11 3. Auch die weitere vom früheren Soldaten gestellte Frage,
ob der nächsthöhere Disziplinarvorgesetzte nach § 30 Abs. 2 Nr. 2 WDO zuständig ist und der nächste Disziplinarvorgesetzte damit unzuständig ist, wenn gegen einen von dem nächsten Disziplinarvorgesetzten erteilten Befehl verstoßen worden sein soll, ob (also) der Begriff "meldet" in § 30 Abs. 2 WDO auch das "melden müssen" umfasst,
rechtfertigt die Zulassung der Rechtsbeschwerde nicht, weil sich deren Beantwortung unmittelbar aus dem Gesetz ergibt. Nach § 30 Abs. 2 WDO sieht das Gesetz eine Zuständigkeit des nächsthöheren Disziplinarvorgesetzten vor, wenn der nächste Disziplinarvorgesetzte meldet, dass seine Disziplinarbefugnis nicht ausreicht (Nr. 1), er persönlich durch die Tat verletzt ist (Nr. 2) oder er sich für befangen hält (Nr. 3). Der eindeutige Wortlaut der Vorschrift knüpft den Wechsel der Disziplinarbefugnis somit an die Meldung an. Dafür spricht auch die Systematik des Gesetzes. Während § 30 Abs. 1 WDO eine unmittelbare Zuständigkeit des nächsthöheren Disziplinarvorgesetzten begründet, hängt dessen Zuständigkeit in den Fällen des § 30 Abs. 2 WDO vom zusätzlichen Erfordernis der Meldung ab. Dies verfolgt den Zweck, dass die notwendige objektive Rechtsklarheit über den Zuständigkeitswechsel und dessen Zeitpunkt in den Fällen gegeben ist, bei denen die Kompetenzverlagerung von einer subjektiven Bewertung, Betroffenheit oder Einschätzung des nächsten Disziplinarvorgesetzten abhängt. Im Umkehrschluss bedeutet dies, dass ein bloßes "melden müssen" nicht genügt. Dies entspricht auch dem Willen des Gesetzgebers. Die Regelung beruht auf einem Änderungsvorschlag des Bundesrats. Das Erfordernis der Meldung sollte verhindern, dass in diesen Fällen der nächsthöhere Disziplinarvorgesetzte gegen den Willen des nächsten Disziplinarvorgesetzten das Verfahren an sich zieht (BT-Drs. 02/2181, zu § 19 S. 68).

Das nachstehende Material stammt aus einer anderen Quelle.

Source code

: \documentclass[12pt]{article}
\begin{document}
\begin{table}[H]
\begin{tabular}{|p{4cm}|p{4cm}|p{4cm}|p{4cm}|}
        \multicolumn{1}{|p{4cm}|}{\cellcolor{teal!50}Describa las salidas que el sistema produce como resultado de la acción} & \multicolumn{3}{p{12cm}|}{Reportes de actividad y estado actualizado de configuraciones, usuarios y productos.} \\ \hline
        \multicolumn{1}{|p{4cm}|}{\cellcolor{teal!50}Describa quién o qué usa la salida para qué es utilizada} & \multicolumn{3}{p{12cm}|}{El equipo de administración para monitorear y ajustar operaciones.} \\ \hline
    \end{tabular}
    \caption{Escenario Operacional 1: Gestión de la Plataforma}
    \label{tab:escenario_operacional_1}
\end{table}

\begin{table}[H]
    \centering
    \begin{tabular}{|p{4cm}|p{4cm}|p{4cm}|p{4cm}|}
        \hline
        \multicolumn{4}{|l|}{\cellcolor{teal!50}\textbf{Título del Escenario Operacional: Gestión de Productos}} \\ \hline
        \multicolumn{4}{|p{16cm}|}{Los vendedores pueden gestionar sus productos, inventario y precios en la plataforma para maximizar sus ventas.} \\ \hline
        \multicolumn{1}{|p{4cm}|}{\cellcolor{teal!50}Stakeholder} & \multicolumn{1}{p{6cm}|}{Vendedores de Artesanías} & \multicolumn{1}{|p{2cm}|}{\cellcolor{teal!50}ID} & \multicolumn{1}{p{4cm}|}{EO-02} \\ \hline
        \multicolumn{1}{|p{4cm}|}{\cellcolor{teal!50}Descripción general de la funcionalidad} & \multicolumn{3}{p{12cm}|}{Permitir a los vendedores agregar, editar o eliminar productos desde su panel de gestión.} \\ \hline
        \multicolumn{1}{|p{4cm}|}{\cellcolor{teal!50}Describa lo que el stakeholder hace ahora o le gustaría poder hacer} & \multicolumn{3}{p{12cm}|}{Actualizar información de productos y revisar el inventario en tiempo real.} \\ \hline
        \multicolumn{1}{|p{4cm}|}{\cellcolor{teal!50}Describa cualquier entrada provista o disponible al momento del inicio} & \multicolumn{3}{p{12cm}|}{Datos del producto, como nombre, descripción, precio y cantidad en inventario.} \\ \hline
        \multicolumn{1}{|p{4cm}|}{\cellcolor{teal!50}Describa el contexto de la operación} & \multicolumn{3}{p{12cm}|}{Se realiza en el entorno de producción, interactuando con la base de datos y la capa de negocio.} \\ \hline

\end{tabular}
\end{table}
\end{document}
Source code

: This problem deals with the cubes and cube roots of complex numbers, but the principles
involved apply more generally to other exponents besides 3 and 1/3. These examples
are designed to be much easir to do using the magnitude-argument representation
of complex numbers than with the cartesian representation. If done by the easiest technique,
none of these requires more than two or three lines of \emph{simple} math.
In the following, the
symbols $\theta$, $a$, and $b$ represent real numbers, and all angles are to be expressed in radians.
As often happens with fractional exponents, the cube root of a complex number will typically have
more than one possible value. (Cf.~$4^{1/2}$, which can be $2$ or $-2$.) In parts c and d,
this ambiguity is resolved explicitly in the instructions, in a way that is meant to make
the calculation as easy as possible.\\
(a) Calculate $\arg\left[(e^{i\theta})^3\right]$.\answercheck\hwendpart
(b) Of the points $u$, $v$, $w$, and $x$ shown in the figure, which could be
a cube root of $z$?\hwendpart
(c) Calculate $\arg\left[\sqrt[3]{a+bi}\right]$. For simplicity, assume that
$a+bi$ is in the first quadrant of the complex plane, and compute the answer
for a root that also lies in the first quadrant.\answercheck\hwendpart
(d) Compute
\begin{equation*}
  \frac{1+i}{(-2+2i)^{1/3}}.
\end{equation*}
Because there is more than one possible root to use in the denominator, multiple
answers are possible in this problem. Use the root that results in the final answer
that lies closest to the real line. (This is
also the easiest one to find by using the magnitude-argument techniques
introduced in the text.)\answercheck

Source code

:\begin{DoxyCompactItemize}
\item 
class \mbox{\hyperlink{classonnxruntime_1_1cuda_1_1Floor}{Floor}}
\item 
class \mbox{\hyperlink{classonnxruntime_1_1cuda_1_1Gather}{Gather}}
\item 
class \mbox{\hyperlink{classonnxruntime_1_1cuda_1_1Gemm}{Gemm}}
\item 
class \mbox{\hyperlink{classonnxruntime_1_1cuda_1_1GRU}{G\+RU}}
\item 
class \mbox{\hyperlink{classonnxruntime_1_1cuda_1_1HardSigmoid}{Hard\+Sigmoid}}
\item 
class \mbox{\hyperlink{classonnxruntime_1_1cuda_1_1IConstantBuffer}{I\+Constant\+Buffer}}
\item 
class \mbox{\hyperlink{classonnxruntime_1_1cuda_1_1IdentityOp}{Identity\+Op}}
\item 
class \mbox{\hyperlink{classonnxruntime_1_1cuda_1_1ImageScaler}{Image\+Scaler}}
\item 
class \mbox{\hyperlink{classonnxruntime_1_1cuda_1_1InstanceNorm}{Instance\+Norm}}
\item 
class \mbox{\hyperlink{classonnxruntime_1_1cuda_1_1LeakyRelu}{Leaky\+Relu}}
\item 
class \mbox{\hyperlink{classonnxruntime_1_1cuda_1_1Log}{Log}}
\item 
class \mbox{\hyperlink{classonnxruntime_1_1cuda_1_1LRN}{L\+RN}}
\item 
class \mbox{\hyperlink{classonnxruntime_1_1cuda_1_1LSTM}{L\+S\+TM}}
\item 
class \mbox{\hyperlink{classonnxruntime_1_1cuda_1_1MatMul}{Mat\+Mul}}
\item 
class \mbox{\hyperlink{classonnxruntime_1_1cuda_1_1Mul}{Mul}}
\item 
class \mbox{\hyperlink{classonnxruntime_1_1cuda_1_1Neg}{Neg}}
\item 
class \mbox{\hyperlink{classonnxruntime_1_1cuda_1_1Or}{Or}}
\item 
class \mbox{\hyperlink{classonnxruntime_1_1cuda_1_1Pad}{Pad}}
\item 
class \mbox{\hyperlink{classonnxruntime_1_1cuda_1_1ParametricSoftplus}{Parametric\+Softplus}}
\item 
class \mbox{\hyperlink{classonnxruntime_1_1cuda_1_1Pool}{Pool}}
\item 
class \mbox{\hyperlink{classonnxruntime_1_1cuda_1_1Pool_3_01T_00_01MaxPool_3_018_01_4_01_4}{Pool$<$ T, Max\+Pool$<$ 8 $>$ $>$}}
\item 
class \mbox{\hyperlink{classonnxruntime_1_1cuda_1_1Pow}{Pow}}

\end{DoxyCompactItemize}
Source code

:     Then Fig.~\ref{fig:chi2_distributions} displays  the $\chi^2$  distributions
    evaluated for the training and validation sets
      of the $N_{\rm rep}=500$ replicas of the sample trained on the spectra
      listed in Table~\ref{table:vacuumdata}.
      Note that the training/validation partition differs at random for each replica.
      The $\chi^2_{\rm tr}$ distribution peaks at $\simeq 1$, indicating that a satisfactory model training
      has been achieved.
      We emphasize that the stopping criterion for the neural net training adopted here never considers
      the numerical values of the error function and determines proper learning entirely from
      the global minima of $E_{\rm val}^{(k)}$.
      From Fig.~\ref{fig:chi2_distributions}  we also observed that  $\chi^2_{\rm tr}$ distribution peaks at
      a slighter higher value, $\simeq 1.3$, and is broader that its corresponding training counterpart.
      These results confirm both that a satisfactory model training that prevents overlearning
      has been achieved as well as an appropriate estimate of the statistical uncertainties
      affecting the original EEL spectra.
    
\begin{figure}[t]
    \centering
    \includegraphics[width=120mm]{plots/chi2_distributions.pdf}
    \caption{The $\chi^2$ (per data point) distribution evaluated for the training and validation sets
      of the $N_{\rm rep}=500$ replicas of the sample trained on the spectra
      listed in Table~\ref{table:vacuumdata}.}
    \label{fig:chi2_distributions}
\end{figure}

12 4. Die des Weiteren aufgeworfene Frage,
ob nach § 30 Abs. 2 Nr. 3 WDO der nächsthöhere Disziplinarvorgesetzte für die Verhängung einfacher Disziplinarmaßnahmen zuständig ist, wenn ein Grund vorliegt, der geeignet ist, Misstrauen gegen die Unparteilichkeit des nächsten Disziplinarvorgesetzten zu rechtfertigen,
würde sich in einem Rechtsbeschwerdeverfahren nicht stellen. Nach den nicht mit Verfahrensrügen angegriffenen Tatsachenfeststellungen des Truppendienstgerichts sind keine Gründe ersichtlich, die ein Misstrauen gegen die Unparteilichkeit des Disziplinarvorgesetzten begründen können. Es führt insbesondere aus, der Disziplinarvorgesetzte habe selbst nicht pflichtwidrig gehandelt. Im Übrigen hat der frühere Soldat den Disziplinarvorgesetzten auch nicht wegen Befangenheit abgelehnt.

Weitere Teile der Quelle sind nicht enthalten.